Exercise instructions » In this exercise, the data must be written out exactly.

++++ Information given

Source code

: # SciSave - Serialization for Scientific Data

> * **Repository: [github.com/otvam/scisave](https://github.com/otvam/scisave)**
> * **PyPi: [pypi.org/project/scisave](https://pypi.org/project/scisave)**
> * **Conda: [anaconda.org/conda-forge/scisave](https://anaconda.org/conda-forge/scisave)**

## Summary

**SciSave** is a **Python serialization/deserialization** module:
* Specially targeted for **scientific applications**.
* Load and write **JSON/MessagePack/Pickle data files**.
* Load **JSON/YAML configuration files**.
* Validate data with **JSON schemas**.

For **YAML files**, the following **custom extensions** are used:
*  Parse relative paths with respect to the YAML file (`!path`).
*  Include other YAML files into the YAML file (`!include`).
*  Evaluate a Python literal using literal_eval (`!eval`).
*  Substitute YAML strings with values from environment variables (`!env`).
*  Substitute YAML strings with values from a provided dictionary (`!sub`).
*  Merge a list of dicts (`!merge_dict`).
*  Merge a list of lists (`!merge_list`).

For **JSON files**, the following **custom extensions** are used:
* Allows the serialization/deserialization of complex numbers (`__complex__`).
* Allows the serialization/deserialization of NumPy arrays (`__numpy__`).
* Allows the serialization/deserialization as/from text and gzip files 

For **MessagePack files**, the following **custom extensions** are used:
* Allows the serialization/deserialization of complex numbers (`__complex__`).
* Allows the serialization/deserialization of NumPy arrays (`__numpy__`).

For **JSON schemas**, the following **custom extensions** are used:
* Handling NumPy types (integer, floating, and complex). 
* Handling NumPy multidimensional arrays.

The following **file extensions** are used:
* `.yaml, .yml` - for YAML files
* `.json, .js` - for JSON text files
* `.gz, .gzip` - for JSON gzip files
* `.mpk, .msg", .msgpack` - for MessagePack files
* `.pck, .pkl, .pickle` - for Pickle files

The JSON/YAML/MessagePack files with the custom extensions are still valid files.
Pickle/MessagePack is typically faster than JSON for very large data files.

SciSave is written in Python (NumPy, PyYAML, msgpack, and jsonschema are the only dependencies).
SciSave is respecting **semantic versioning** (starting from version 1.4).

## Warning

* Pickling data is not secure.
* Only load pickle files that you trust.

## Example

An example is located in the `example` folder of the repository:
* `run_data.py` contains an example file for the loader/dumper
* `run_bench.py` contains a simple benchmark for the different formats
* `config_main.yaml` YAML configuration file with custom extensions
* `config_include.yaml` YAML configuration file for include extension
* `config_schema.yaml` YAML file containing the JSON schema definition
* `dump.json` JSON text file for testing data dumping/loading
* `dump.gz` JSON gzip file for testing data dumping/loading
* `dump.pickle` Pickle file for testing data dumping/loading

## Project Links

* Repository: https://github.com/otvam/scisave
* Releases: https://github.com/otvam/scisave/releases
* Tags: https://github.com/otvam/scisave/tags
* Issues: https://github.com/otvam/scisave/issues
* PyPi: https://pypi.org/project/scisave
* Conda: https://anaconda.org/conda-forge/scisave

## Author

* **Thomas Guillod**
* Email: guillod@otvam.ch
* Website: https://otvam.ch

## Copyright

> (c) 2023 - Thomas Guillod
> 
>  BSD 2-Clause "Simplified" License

++++++++

Solution for this problem »
Source code

: # SciSave - Serialization for Scientific Data

> * **Repository: [github.com/otvam/scisave](https://github.com/otvam/scisave)**
> * **PyPi: [pypi.org/project/scisave](https://pypi.org/project/scisave)**
> * **Conda: [anaconda.org/conda-forge/scisave](https://anaconda.org/conda-forge/scisave)**

## Summary

**SciSave** is a **Python serialization/deserialization** module:
* Specially targeted for **scientific applications**.
* Load and write **JSON/MessagePack/Pickle data files**.
* Load **JSON/YAML configuration files**.
* Validate data with **JSON schemas**.

For **YAML files**, the following **custom extensions** are used:
*  Parse relative paths with respect to the YAML file (`!path`).
*  Include other YAML files into the YAML file (`!include`).
*  Evaluate a Python literal using literal_eval (`!eval`).
*  Substitute YAML strings with values from environment variables (`!env`).
*  Substitute YAML strings with values from a provided dictionary (`!sub`).
*  Merge a list of dicts (`!merge_dict`).
*  Merge a list of lists (`!merge_list`).

For **JSON files**, the following **custom extensions** are used:
* Allows the serialization/deserialization of complex numbers (`__complex__`).
* Allows the serialization/deserialization of NumPy arrays (`__numpy__`).
* Allows the serialization/deserialization as/from text and gzip files 

For **MessagePack files**, the following **custom extensions** are used:
* Allows the serialization/deserialization of complex numbers (`__complex__`).
* Allows the serialization/deserialization of NumPy arrays (`__numpy__`).

For **JSON schemas**, the following **custom extensions** are used:
* Handling NumPy types (integer, floating, and complex). 
* Handling NumPy multidimensional arrays.

The following **file extensions** are used:
* `.yaml, .yml` - for YAML files
* `.json, .js` - for JSON text files
* `.gz, .gzip` - for JSON gzip files
* `.mpk, .msg", .msgpack` - for MessagePack files
* `.pck, .pkl, .pickle` - for Pickle files

The JSON/YAML/MessagePack files with the custom extensions are still valid files.
Pickle/MessagePack is typically faster than JSON for very large data files.

SciSave is written in Python (NumPy, PyYAML, msgpack, and jsonschema are the only dependencies).
SciSave is respecting **semantic versioning** (starting from version 1.4).

## Warning

* Pickling data is not secure.
* Only load pickle files that you trust.

## Example

An example is located in the `example` folder of the repository:
* `run_data.py` contains an example file for the loader/dumper
* `run_bench.py` contains a simple benchmark for the different formats
* `config_main.yaml` YAML configuration file with custom extensions
* `config_include.yaml` YAML configuration file for include extension
* `config_schema.yaml` YAML file containing the JSON schema definition
* `dump.json` JSON text file for testing data dumping/loading
* `dump.gz` JSON gzip file for testing data dumping/loading
* `dump.pickle` Pickle file for testing data dumping/loading

## Project Links

* Repository: https://github.com/otvam/scisave
* Releases: https://github.com/otvam/scisave/releases
* Tags: https://github.com/otvam/scisave/tags
* Issues: https://github.com/otvam/scisave/issues
* PyPi: https://pypi.org/project/scisave
* Conda: https://anaconda.org/conda-forge/scisave

## Author

* **Thomas Guillod**
* Email: guillod@otvam.ch
* Website: https://otvam.ch

## Copyright

> (c) 2023 - Thomas Guillod
> 
>  BSD 2-Clause "Simplified" License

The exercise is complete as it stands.